Las iniciativas gubernamentales en educación, y ciencia, tecnología e innovación (CT+I) han contrarrestado esfuerzos y dispersado recursos. El alcance del programa Ser Pilo Paga es restrictivo –incluso prohibitivo ante las onerosas matrículas en el sector privado– y contraviene el mandato constitucional del derecho a la educación. La gratuidad y la cobertura plena, mediante las universidades públicas, debería ser el objetivo de una genuina política de Estado.
Además, consabidas las fallas en la gestión pública de contratos y subsidios, y el riesgo de corrupción para concentrar la demanda de recursos, las instituciones privadas (‘sin ánimo de lucro’) no deben sustentarse del erario. No sea que terminemos confundiendo el ‘número de doctores investigados’ (i.e. ser ‘pillo’ paga), con el indicador de competitividad ‘número de investigadores con doctorado’.
Esto último expone otro problema en Ser Pilo Paga: su visión de corto plazo. El programa debería promover el desarrollo de habilidades de investigación, asegurando el acceso de los mejores egresados de universidades públicas a maestrías y doctorados con énfasis en CT+I, que determinan cuáles profesionales son analfabetas en la economía del conocimiento y qué países diseñarán los mentefactos o producirán los artefactos de la cuarta revolución industrial. Esa discontinuidad en los programas gubernamentales, en diversos ámbitos, ha frustrado buenas intenciones. Entonces, es un error desconectar la educación de su producto tangible, la CT+I, que adolece el estropicio de la innovadora ‘mermelada’, y la inconsistencia del Presupuesto de la Nación con las políticas y parámetros de la Ocde (club de mejores prácticas cuya vinculación pretendemos, ignorando las lecciones que dejaron las fallidas experiencias con los TLC).
Como sea, los progresos en CT+I son exiguos porque, al igual que en Ser Pilo Paga, el sector privado va a rueda del erario; por eso cada actualización del Reporte de Competitividad Global expone resultados predecibles y concluye perogrulladas. Hoy, el país ocupa la posición 66 (entre 137 países), y debajo de ese escalafón aparecen la mayoría de indicadores en los pilares relacionados con educación e innovación, como la disponibilidad de científicos e ingenieros (72), y la inversión del sector privado en CT+I (89). El primero se explica porque los estadistas son economistas o abogados, cuya ‘austeridad inteligente’ proyectaba contraer 42 por ciento los recursos asignados a CT+I; al final destinaron un insignificante 0,1 por ciento del presupuesto general, que aunque parece error estadístico es lo normal. El segundo expone un comportamiento especulativo, inducido y legitimado por patrocinios que confunden innovación con cualquier cosa; además refuerzan la desigualdad porque las principales beneficiarias son las empresas grandes y medianas.
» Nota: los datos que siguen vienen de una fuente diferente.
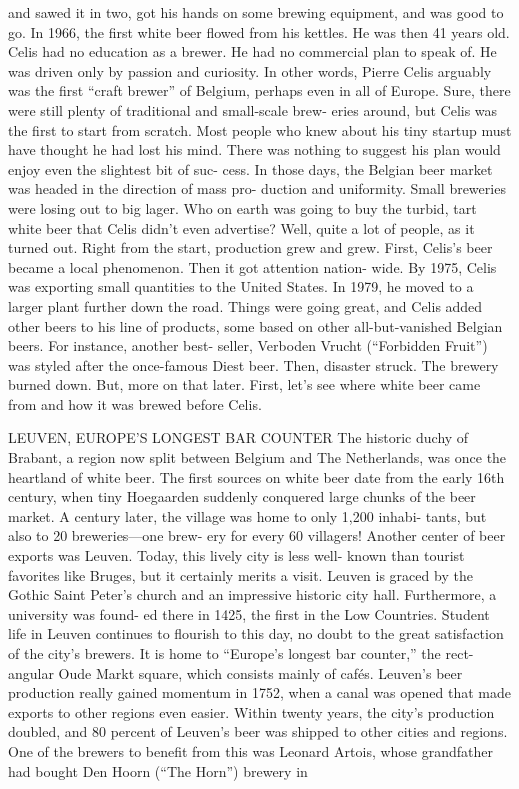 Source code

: \documentclass[a4paper,parskip=half]{scrartcl}
\begin{document}
\parencite[46]{Mulder2020}
and sawed it in two, got his hands on some
brewing equipment, and was good to go. In
1966, the first white beer flowed from his
kettles. He was then 41 years old.
Celis had no education as a brewer. He
had no commercial plan to speak of. He
was driven only by passion and curiosity.
In other words, Pierre Celis arguably was
the first “craft brewer” of Belgium, perhaps
even in all of Europe. Sure, there were still
plenty of traditional and small-scale brew-
eries around, but Celis was the first to start
from scratch. Most people who knew about
his tiny startup must have thought he had
lost his mind.
There was nothing to suggest his plan
would enjoy even the slightest bit of suc-
cess. In those days, the Belgian beer market
was headed in the direction of mass pro-
duction and uniformity. Small breweries
were losing out to big lager. Who on earth
was going to buy the turbid, tart white beer
that Celis didn’t even advertise?
Well, quite a lot of people, as it turned
out. Right from the start, production grew
and grew. First, Celis’s beer became a local
phenomenon. Then it got attention nation-
wide. By 1975, Celis was exporting small
quantities to the United States. In 1979, he
moved to a larger plant further down the
road. Things were going great, and Celis
added other beers to his line of products,
some based on other all-but-vanished
Belgian beers. For instance, another best-
seller, Verboden Vrucht (“Forbidden Fruit”)
was styled after the once-famous Diest beer.
Then, disaster struck. The brewery
burned down. But, more on that later.
First, let’s see where white beer came from
and how it was brewed before Celis.

LEUVEN, EUROPE’S LONGEST
BAR COUNTER
The historic duchy of Brabant, a region
now split between Belgium and The
Netherlands, was once the heartland of
white beer. The first sources on white beer
date from the early 16th century, when
tiny Hoegaarden suddenly conquered large
chunks of the beer market. A century later,
the village was home to only 1,200 inhabi-
tants, but also to 20 breweries—one brew-
ery for every 60 villagers!
Another center of beer exports was
Leuven. Today, this lively city is less well-
known than tourist favorites like Bruges,
but it certainly merits a visit. Leuven is
graced by the Gothic Saint Peter’s church
and an impressive historic city hall.
Furthermore, a university was found-
ed there in 1425, the first in the Low
Countries. Student life in Leuven continues
to flourish to this day, no doubt to the great
satisfaction of the city’s brewers. It is home
to “Europe’s longest bar counter,” the rect-
angular Oude Markt square, which consists
mainly of cafés.
Leuven’s beer production really gained
momentum in 1752, when a canal was
opened that made exports to other regions
even easier. Within twenty years, the city’s
production doubled, and 80 percent of
Leuven’s beer was shipped to other cities
and regions.
One of the brewers to benefit from this
was Leonard Artois, whose grandfather had
bought Den Hoorn (“The Horn”) brewery in
\end{document}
Colmo de males, en lugar de reformar el Icetex y Bancoldex, y regular a los agentes privados, el gobierno del derroche descapitalizó el Fondo Nacional del Ahorro. En definitiva, dejó out las tan de moda educación y CT+I, haciendo gala de ‘novación’: término que explica cómo desviaron esos imperativos de desarrollo, por otras ‘obligaciones’ derivadas de la tiranía de las urgencias (y el lobby).